___ Provided entries ___

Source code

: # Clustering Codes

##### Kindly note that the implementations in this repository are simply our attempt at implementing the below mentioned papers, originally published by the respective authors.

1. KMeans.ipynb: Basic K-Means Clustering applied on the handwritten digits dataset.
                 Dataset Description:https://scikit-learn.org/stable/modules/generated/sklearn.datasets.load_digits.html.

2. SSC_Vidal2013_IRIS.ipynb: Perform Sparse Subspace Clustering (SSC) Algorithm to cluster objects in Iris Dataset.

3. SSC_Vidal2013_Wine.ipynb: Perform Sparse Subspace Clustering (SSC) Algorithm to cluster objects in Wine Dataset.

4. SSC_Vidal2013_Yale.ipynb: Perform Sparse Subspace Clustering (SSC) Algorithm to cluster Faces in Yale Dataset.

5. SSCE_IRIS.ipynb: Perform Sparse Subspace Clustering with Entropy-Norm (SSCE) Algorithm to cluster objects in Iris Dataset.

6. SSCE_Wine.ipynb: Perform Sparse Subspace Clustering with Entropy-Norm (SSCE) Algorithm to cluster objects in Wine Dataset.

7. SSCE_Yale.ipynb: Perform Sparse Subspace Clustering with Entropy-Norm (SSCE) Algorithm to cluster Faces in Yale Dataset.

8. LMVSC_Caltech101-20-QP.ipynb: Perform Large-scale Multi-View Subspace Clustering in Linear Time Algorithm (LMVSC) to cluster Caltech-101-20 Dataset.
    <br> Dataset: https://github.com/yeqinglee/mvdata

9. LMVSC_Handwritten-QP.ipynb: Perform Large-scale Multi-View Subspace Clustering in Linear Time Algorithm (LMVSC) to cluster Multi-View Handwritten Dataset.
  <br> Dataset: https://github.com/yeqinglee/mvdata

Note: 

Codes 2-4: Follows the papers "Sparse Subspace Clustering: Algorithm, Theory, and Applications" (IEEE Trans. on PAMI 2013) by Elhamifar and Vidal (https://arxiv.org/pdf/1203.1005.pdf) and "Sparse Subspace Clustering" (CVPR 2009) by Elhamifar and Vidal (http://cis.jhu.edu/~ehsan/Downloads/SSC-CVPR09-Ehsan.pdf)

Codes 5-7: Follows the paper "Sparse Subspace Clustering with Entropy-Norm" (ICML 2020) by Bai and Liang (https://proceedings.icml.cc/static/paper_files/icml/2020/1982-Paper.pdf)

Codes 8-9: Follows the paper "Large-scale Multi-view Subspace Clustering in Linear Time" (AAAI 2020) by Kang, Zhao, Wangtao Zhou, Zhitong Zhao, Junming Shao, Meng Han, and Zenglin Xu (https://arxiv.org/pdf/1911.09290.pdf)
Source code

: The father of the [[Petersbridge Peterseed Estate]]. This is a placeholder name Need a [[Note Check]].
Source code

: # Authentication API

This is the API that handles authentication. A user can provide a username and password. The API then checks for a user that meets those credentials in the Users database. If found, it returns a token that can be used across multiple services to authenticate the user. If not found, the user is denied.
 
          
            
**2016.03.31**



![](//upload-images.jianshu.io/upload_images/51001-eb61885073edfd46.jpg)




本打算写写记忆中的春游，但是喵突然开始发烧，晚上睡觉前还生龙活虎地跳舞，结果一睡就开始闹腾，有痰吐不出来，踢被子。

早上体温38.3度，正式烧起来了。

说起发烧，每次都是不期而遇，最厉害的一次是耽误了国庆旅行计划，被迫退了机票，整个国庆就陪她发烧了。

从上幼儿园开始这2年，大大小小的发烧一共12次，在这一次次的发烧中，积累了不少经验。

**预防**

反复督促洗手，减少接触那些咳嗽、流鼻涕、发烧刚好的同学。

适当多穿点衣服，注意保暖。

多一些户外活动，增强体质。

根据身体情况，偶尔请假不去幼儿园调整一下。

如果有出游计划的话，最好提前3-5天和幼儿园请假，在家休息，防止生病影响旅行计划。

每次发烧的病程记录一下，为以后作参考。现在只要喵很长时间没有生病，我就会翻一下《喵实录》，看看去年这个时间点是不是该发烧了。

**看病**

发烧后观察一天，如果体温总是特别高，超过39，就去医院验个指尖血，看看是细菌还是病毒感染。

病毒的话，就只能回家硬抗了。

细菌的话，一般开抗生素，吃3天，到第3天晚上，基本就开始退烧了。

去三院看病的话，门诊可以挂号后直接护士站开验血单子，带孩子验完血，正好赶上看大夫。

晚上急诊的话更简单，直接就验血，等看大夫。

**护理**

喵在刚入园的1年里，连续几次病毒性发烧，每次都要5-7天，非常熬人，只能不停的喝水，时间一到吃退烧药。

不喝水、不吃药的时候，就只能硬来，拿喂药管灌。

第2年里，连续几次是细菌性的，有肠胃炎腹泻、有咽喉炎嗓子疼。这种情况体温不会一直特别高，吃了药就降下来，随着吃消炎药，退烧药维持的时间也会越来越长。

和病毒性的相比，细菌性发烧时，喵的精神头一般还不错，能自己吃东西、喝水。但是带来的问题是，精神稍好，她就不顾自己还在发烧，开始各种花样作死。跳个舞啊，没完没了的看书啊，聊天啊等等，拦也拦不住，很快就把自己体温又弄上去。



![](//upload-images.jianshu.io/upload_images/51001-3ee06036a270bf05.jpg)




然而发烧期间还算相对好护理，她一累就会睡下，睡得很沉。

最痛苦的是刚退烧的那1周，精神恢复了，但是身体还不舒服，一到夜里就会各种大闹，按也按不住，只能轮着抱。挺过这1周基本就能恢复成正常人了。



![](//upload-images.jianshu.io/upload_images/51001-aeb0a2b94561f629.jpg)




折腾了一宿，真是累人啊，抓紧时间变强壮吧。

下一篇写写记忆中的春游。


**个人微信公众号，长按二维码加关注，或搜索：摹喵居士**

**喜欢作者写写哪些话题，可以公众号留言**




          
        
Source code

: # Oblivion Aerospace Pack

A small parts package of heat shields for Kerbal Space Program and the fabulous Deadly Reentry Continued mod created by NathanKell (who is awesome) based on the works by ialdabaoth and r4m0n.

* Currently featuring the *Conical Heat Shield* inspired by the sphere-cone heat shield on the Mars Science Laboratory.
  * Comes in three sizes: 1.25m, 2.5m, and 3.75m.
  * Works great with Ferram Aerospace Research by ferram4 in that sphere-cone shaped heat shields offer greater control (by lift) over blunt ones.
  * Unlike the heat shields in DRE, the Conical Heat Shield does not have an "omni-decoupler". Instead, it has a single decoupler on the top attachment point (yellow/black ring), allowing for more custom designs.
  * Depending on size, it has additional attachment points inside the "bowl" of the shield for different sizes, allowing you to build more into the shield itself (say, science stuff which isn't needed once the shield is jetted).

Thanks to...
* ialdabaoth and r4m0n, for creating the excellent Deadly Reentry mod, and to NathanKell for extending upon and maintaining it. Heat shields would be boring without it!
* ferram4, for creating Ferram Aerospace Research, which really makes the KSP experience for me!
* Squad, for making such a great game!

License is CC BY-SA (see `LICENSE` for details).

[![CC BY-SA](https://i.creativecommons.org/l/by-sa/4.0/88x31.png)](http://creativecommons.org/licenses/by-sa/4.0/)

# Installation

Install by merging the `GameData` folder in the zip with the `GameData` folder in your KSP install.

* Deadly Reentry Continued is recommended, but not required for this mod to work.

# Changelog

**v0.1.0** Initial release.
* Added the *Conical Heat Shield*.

___

Your answer should be one number, the count of lines in the records that contain the word "Ferram".

**Task output:** 2